The full listing should be set down again without a single alteration.
# # # # # # #
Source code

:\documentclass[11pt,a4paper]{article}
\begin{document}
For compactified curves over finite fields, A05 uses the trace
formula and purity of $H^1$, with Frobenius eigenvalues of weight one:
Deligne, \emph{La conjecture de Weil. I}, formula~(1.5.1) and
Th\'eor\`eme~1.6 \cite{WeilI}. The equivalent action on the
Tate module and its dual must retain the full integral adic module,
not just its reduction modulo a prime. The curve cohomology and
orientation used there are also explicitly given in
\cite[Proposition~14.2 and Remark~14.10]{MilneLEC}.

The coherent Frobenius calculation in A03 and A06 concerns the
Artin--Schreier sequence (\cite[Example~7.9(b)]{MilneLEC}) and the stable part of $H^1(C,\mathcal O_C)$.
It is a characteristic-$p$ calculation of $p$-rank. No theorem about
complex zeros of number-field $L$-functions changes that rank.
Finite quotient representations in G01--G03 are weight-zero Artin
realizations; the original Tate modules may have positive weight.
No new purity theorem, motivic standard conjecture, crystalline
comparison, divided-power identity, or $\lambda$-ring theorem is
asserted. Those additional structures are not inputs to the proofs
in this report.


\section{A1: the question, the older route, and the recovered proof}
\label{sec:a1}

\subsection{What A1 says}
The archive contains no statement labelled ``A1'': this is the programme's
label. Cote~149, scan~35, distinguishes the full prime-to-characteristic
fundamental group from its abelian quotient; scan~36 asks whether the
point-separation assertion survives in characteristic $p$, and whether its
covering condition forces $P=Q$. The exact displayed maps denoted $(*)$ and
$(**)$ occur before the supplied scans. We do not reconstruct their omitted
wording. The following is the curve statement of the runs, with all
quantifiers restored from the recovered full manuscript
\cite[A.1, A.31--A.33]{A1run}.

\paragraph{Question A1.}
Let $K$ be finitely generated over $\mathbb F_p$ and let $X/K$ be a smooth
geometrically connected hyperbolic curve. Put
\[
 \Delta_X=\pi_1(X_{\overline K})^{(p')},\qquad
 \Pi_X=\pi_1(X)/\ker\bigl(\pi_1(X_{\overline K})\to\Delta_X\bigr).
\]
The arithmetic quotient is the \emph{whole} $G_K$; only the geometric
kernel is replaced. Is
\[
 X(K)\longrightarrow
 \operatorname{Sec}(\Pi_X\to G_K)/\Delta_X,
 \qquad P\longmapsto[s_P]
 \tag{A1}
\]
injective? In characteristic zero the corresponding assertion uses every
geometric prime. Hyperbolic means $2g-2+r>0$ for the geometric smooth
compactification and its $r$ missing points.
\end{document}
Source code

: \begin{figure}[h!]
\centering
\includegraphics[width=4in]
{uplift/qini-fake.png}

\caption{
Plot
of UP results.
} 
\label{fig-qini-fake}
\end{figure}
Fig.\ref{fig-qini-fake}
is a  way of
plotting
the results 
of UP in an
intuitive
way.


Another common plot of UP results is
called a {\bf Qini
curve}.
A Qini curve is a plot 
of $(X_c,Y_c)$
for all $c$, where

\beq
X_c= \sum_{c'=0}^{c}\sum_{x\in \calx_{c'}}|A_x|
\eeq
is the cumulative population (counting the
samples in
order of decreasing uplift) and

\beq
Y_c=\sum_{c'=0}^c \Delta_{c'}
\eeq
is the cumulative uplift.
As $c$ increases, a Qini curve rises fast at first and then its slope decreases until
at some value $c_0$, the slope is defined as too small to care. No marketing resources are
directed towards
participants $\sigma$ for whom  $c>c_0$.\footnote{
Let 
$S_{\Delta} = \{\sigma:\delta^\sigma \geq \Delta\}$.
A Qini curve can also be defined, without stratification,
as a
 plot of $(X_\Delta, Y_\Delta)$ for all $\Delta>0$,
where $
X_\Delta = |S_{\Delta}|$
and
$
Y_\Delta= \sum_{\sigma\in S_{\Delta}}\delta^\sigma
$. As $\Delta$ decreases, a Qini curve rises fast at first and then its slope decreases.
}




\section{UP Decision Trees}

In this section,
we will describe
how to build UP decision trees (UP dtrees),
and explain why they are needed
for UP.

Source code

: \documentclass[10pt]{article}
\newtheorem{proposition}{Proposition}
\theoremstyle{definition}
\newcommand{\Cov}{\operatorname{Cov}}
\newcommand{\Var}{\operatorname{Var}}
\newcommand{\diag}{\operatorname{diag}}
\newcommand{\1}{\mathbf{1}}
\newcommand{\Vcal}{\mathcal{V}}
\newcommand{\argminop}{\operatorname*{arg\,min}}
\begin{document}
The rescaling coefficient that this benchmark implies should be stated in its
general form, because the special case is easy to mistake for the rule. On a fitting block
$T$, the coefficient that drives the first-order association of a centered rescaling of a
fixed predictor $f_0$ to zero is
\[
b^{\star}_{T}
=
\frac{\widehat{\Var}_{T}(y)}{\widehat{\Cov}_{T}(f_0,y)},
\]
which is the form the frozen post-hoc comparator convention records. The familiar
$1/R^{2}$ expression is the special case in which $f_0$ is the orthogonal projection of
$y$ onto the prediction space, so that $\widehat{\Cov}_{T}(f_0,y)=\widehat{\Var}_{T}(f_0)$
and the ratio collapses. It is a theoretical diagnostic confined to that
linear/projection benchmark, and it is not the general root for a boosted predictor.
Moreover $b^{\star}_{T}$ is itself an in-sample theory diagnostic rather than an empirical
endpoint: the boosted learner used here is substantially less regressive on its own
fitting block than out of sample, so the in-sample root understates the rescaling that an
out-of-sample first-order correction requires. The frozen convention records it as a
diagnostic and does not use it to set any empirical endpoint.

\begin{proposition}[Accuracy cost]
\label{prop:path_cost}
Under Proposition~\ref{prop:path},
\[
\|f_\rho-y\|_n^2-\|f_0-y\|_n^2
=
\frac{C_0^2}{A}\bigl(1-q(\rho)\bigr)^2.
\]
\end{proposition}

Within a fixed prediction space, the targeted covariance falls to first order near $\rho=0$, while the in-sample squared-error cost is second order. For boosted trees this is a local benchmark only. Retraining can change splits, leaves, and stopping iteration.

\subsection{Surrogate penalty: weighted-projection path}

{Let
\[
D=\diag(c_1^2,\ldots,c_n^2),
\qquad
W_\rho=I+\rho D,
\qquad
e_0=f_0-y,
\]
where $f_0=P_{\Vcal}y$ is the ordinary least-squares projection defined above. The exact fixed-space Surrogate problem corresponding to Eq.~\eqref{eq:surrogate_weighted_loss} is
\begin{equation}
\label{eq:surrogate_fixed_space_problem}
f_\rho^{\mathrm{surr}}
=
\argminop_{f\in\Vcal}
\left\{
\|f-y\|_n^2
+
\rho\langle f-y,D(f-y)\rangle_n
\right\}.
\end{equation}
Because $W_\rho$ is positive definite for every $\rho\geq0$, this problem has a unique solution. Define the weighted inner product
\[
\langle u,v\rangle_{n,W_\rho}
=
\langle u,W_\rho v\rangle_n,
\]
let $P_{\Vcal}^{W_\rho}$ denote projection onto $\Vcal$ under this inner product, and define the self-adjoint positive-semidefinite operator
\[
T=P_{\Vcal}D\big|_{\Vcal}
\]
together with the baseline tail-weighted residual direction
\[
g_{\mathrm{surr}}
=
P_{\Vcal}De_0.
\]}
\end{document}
# # # # # # #
▶ _Task response_:
Source code

:\documentclass[11pt,a4paper]{article}
\begin{document}
For compactified curves over finite fields, A05 uses the trace
formula and purity of $H^1$, with Frobenius eigenvalues of weight one:
Deligne, \emph{La conjecture de Weil. I}, formula~(1.5.1) and
Th\'eor\`eme~1.6 \cite{WeilI}. The equivalent action on the
Tate module and its dual must retain the full integral adic module,
not just its reduction modulo a prime. The curve cohomology and
orientation used there are also explicitly given in
\cite[Proposition~14.2 and Remark~14.10]{MilneLEC}.

The coherent Frobenius calculation in A03 and A06 concerns the
Artin--Schreier sequence (\cite[Example~7.9(b)]{MilneLEC}) and the stable part of $H^1(C,\mathcal O_C)$.
It is a characteristic-$p$ calculation of $p$-rank. No theorem about
complex zeros of number-field $L$-functions changes that rank.
Finite quotient representations in G01--G03 are weight-zero Artin
realizations; the original Tate modules may have positive weight.
No new purity theorem, motivic standard conjecture, crystalline
comparison, divided-power identity, or $\lambda$-ring theorem is
asserted. Those additional structures are not inputs to the proofs
in this report.


\section{A1: the question, the older route, and the recovered proof}
\label{sec:a1}

\subsection{What A1 says}
The archive contains no statement labelled ``A1'': this is the programme's
label. Cote~149, scan~35, distinguishes the full prime-to-characteristic
fundamental group from its abelian quotient; scan~36 asks whether the
point-separation assertion survives in characteristic $p$, and whether its
covering condition forces $P=Q$. The exact displayed maps denoted $(*)$ and
$(**)$ occur before the supplied scans. We do not reconstruct their omitted
wording. The following is the curve statement of the runs, with all
quantifiers restored from the recovered full manuscript
\cite[A.1, A.31--A.33]{A1run}.

\paragraph{Question A1.}
Let $K$ be finitely generated over $\mathbb F_p$ and let $X/K$ be a smooth
geometrically connected hyperbolic curve. Put
\[
 \Delta_X=\pi_1(X_{\overline K})^{(p')},\qquad
 \Pi_X=\pi_1(X)/\ker\bigl(\pi_1(X_{\overline K})\to\Delta_X\bigr).
\]
The arithmetic quotient is the \emph{whole} $G_K$; only the geometric
kernel is replaced. Is
\[
 X(K)\longrightarrow
 \operatorname{Sec}(\Pi_X\to G_K)/\Delta_X,
 \qquad P\longmapsto[s_P]
 \tag{A1}
\]
injective? In characteristic zero the corresponding assertion uses every
geometric prime. Hyperbolic means $2g-2+r>0$ for the geometric smooth
compactification and its $r$ missing points.
\end{document}
Source code

: \begin{figure}[h!]
\centering
\includegraphics[width=4in]
{uplift/qini-fake.png}

\caption{
Plot
of UP results.
} 
\label{fig-qini-fake}
\end{figure}
Fig.\ref{fig-qini-fake}
is a  way of
plotting
the results 
of UP in an
intuitive
way.


Another common plot of UP results is
called a {\bf Qini
curve}.
A Qini curve is a plot 
of $(X_c,Y_c)$
for all $c$, where

\beq
X_c= \sum_{c'=0}^{c}\sum_{x\in \calx_{c'}}|A_x|
\eeq
is the cumulative population (counting the
samples in
order of decreasing uplift) and

\beq
Y_c=\sum_{c'=0}^c \Delta_{c'}
\eeq
is the cumulative uplift.
As $c$ increases, a Qini curve rises fast at first and then its slope decreases until
at some value $c_0$, the slope is defined as too small to care. No marketing resources are
directed towards
participants $\sigma$ for whom  $c>c_0$.\footnote{
Let 
$S_{\Delta} = \{\sigma:\delta^\sigma \geq \Delta\}$.
A Qini curve can also be defined, without stratification,
as a
 plot of $(X_\Delta, Y_\Delta)$ for all $\Delta>0$,
where $
X_\Delta = |S_{\Delta}|$
and
$
Y_\Delta= \sum_{\sigma\in S_{\Delta}}\delta^\sigma
$. As $\Delta$ decreases, a Qini curve rises fast at first and then its slope decreases.
}




\section{UP Decision Trees}

In this section,
we will describe
how to build UP decision trees (UP dtrees),
and explain why they are needed
for UP.

Source code

: \documentclass[10pt]{article}
\newtheorem{proposition}{Proposition}
\theoremstyle{definition}
\newcommand{\Cov}{\operatorname{Cov}}
\newcommand{\Var}{\operatorname{Var}}
\newcommand{\diag}{\operatorname{diag}}
\newcommand{\1}{\mathbf{1}}
\newcommand{\Vcal}{\mathcal{V}}
\newcommand{\argminop}{\operatorname*{arg\,min}}
\begin{document}
The rescaling coefficient that this benchmark implies should be stated in its
general form, because the special case is easy to mistake for the rule. On a fitting block
$T$, the coefficient that drives the first-order association of a centered rescaling of a
fixed predictor $f_0$ to zero is
\[
b^{\star}_{T}
=
\frac{\widehat{\Var}_{T}(y)}{\widehat{\Cov}_{T}(f_0,y)},
\]
which is the form the frozen post-hoc comparator convention records. The familiar
$1/R^{2}$ expression is the special case in which $f_0$ is the orthogonal projection of
$y$ onto the prediction space, so that $\widehat{\Cov}_{T}(f_0,y)=\widehat{\Var}_{T}(f_0)$
and the ratio collapses. It is a theoretical diagnostic confined to that
linear/projection benchmark, and it is not the general root for a boosted predictor.
Moreover $b^{\star}_{T}$ is itself an in-sample theory diagnostic rather than an empirical
endpoint: the boosted learner used here is substantially less regressive on its own
fitting block than out of sample, so the in-sample root understates the rescaling that an
out-of-sample first-order correction requires. The frozen convention records it as a
diagnostic and does not use it to set any empirical endpoint.

\begin{proposition}[Accuracy cost]
\label{prop:path_cost}
Under Proposition~\ref{prop:path},
\[
\|f_\rho-y\|_n^2-\|f_0-y\|_n^2
=
\frac{C_0^2}{A}\bigl(1-q(\rho)\bigr)^2.
\]
\end{proposition}

Within a fixed prediction space, the targeted covariance falls to first order near $\rho=0$, while the in-sample squared-error cost is second order. For boosted trees this is a local benchmark only. Retraining can change splits, leaves, and stopping iteration.

\subsection{Surrogate penalty: weighted-projection path}

{Let
\[
D=\diag(c_1^2,\ldots,c_n^2),
\qquad
W_\rho=I+\rho D,
\qquad
e_0=f_0-y,
\]
where $f_0=P_{\Vcal}y$ is the ordinary least-squares projection defined above. The exact fixed-space Surrogate problem corresponding to Eq.~\eqref{eq:surrogate_weighted_loss} is
\begin{equation}
\label{eq:surrogate_fixed_space_problem}
f_\rho^{\mathrm{surr}}
=
\argminop_{f\in\Vcal}
\left\{
\|f-y\|_n^2
+
\rho\langle f-y,D(f-y)\rangle_n
\right\}.
\end{equation}
Because $W_\rho$ is positive definite for every $\rho\geq0$, this problem has a unique solution. Define the weighted inner product
\[
\langle u,v\rangle_{n,W_\rho}
=
\langle u,W_\rho v\rangle_n,
\]
let $P_{\Vcal}^{W_\rho}$ denote projection onto $\Vcal$ under this inner product, and define the self-adjoint positive-semidefinite operator
\[
T=P_{\Vcal}D\big|_{\Vcal}
\]
together with the baseline tail-weighted residual direction
\[
g_{\mathrm{surr}}
=
P_{\Vcal}De_0.
\]}
\end{document}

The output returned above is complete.